Он огляделся по сторонам, явно ища, к чему бы придраться. В понедельник я уже поймал его взгляд и вовсе не хотел ловить снова. Я незаметно выбрался из буфета и пошел вниз к герцогскому дворцу. Пьяцца Маджоре уже имела праздничный вид. Еще едва смеркалось, но дворец был залит светом прожекторов, собор тоже. Розовые стены первого ослепительно сверкали, огромные окна восточного фасада, сияющие, бело-мраморные, внезапно ожили. Теперь дворец был уже не музеем, не галереей, увешанной гобеленами и картинами, мимо которых шныряли равнодушные туристы, но живым существом. Таким пятьсот лет назад его видели факельщики: освещенным лунным светом и колеблющимися сполохами пламени. Звон шпор смешивался с цоканьем копыт по булыжной мостовой. Звенела сбруя — с коней снимали седла и попоны, конюхи и слуги рассеивались, и через огромный лепной портик проходил или проезжал верхом возвратившийся отпрыск Мальбранче, держа на эфесе шпаги левую руку, обтянутую перчаткой.

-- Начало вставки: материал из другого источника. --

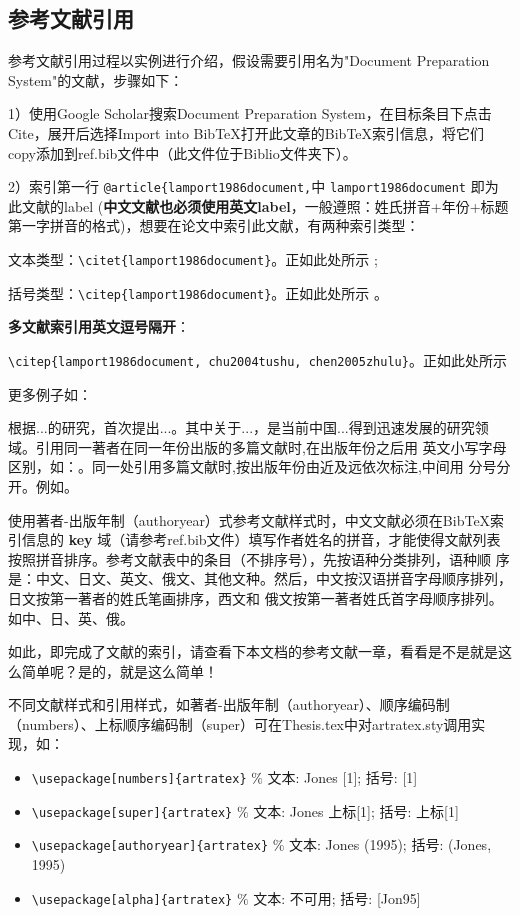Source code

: \subsection{参考文献引用}

参考文献引用过程以实例进行介绍，假设需要引用名为"Document Preparation System"的文献，步骤如下：

1）使用Google Scholar搜索Document Preparation System，在目标条目下点击Cite，展开后选择Import into BibTeX打开此文章的BibTeX索引信息，将它们copy添加到ref.bib文件中（此文件位于Biblio文件夹下）。

2）索引第一行 \verb|@article{lamport1986document,|中 \verb|lamport1986document| 即为此文献的label (\textbf{中文文献也必须使用英文label}，一般遵照：姓氏拼音+年份+标题第一字拼音的格式)，想要在论文中索引此文献，有两种索引类型：

文本类型：\verb|\citet{lamport1986document}|。正如此处所示 \citet{lamport1986document}; 

括号类型：\verb|\citep{lamport1986document}|。正如此处所示 \citep{lamport1986document}。

\textbf{多文献索引用英文逗号隔开}：

\verb|\citep{lamport1986document, chu2004tushu, chen2005zhulu}|。正如此处所示 \citep{lamport1986document, chu2004tushu, chen2005zhulu}

更多例子如：

\citet{walls2013drought}根据...的研究，首次提出...。其中关于...\citep{walls2013drought}，是当前中国...得到迅速发展的研究领域\citep{chen1980zhongguo}。引用同一著者在同一年份出版的多篇文献时,在出版年份之后用
英文小写字母区别，如：\citep{yuan2012lana, yuan2012lanb, yuan2012lanc}。同一处引用多篇文献时,按出版年份由近及远依次标注,中间用
分号分开。例如\citep{chen1980zhongguo, stamerjohanns2009mathml, hls2012jinji, niu2013zonghe}。

使用著者-出版年制（authoryear）式参考文献样式时，中文文献必须在BibTeX索引信息的 \textbf{key} 域（请参考ref.bib文件）填写作者姓名的拼音，才能使得文献列表按照拼音排序。参考文献表中的条目（不排序号），先按语种分类排列，语种顺 序是：中文、日文、英文、俄文、其他文种。然后，中文按汉语拼音字母顺序排列，日文按第一著者的姓氏笔画排序，西文和 俄文按第一著者姓氏首字母顺序排列。如中\citep{niu2013zonghe}、日\citep{Bohan1928}、英\citep{stamerjohanns2009mathml}、俄\citep{Dubrovin1906}。

如此，即完成了文献的索引，请查看下本文档的参考文献一章，看看是不是就是这么简单呢？是的，就是这么简单！

不同文献样式和引用样式，如著者-出版年制（authoryear）、顺序编码制（numbers）、上标顺序编码制（super）可在Thesis.tex中对artratex.sty调用实现，如：
\begin{itemize}
    \footnotesize
    \item \verb+\usepackage[numbers]{artratex}+ $\%$ 文本: Jones [1]; 括号: [1]
    \item \verb+\usepackage[super]{artratex}+ $\%$ 文本: Jones 上标[1]; 括号: 上标[1]
    \item \verb+\usepackage[authoryear]{artratex}+ $\%$ 文本: Jones (1995); 括号: (Jones, 1995)
    \item \verb+\usepackage[alpha]{artratex}+ $\%$ 文本: 不可用; 括号: [Jon95]
\end{itemize}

Сегодня вечером здесь бродили студенты рука об руку с приехавшими навестить их родственниками; до наступления комендантского часа оставалось двадцать минут. Собравшаяся у фонтана группа начала свистеть вслед двум девушкам, которые с напускным пренебрежением торопливо проходили мимо. Где-то затрещал мотороллер, где-то всколыхнулся заливистый смех. Я подошел к боковому входу и позвонил, чувствуя себя странником между двумя мирами. За мной лежало настоящее — прилизанное, самодостаточное, однообразное, где молодежь везде одна и та же, как яйца в инкубаторе. Передо мной стояло прошлое, тот зловещий и неведомый мир яда и насилия, власти и красоты, роскоши и порока, когда картине, которую проносили по улицам, равно поклонялись и богатые, и нищие; когда человек был богобоязнен; когда мужчины и женщины болели чумой и умирали, как собаки.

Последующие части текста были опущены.